Jeanne spoke around the importance of healthy vaginal Microbiome and the increased risk of acquiring HIV/STI's. Some of these topics are already known, but it's good to re visit the importance of education to clients and to increase health literacy.
The benefits of having an optimal vaginal environment will see lower levels of HIV in women, protection from pathogens such as Bacterial Vaginosis (BV), Chlamydia, Gonorrhoea and TV as well as optimal birth outcomes such as a normal birth weight, timing of delivery and fewer pregnancy associated infections.
What is optimal vaginal environment? <4.7ph is optimal and anything above would be consistent with BV, in line with other symptoms (NB: STIPU Australia say >4.5ph).
Jeanne discussed that overall, women with BV have a 60% higher risk of acquiring HIV through vaginal sex, and men who's female partner is HIV+ are more likely to acquire HIV if those women have BV. On this note, Jeanne also mentioned that yes BV is quite common in Sub Saharan Africa, and can considered "normal" but it's not optimal.
In conclusion, further research is needed and more data around HIV/BV transmission risk to women.
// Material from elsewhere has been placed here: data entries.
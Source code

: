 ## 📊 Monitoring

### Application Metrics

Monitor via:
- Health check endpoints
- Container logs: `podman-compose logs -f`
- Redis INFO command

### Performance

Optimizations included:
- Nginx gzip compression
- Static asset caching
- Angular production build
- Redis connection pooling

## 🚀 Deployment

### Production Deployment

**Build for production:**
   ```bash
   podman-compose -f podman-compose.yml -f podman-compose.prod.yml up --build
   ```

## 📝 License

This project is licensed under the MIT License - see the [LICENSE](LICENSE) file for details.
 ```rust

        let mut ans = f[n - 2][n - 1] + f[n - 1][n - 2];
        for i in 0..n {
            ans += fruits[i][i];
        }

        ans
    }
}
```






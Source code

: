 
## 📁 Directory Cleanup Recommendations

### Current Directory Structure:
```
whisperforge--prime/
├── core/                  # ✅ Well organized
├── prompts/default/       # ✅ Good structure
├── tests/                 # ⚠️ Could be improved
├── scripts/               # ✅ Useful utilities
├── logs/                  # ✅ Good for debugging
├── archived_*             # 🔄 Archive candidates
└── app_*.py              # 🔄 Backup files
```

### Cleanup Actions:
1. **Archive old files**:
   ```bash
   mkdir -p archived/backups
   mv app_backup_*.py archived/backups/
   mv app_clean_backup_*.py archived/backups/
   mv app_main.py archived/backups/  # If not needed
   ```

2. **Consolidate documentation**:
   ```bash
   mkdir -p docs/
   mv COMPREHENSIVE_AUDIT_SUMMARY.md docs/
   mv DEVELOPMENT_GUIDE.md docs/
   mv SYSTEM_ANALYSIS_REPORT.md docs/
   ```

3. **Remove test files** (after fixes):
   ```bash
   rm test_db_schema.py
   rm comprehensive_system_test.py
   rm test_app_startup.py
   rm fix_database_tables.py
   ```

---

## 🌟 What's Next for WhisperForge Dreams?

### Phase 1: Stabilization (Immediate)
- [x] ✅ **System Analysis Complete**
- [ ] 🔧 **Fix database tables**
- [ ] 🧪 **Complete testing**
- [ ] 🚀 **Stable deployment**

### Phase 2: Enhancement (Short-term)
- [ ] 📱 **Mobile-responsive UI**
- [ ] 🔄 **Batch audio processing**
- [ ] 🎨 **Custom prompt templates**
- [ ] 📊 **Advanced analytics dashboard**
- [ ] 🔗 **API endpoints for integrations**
An important point was raised at the end around PrEP (TDF/FTC) implementation in women, especially around vaginal mucosa versus rectal being less effective in early administration and also studies are showing Tenofivir can have reduced coverage when Gardnerella Vaginalis is present.
The second plenary by Sinead Delany-Moretlwe (blogged by Tamara) spoke about Tenofivir effectiveness in women and it showed a lower tolerance for missed doses in the female genital tract in comparison to protection in rectal tissue acquired much sooner.
With PrEP studies in Australia mostly recruiting MSM, it's interesting to look at female vaginal health in relation to PrEP, considering future prescribing options and the importance of education around HIV risk, STI reduction strategies.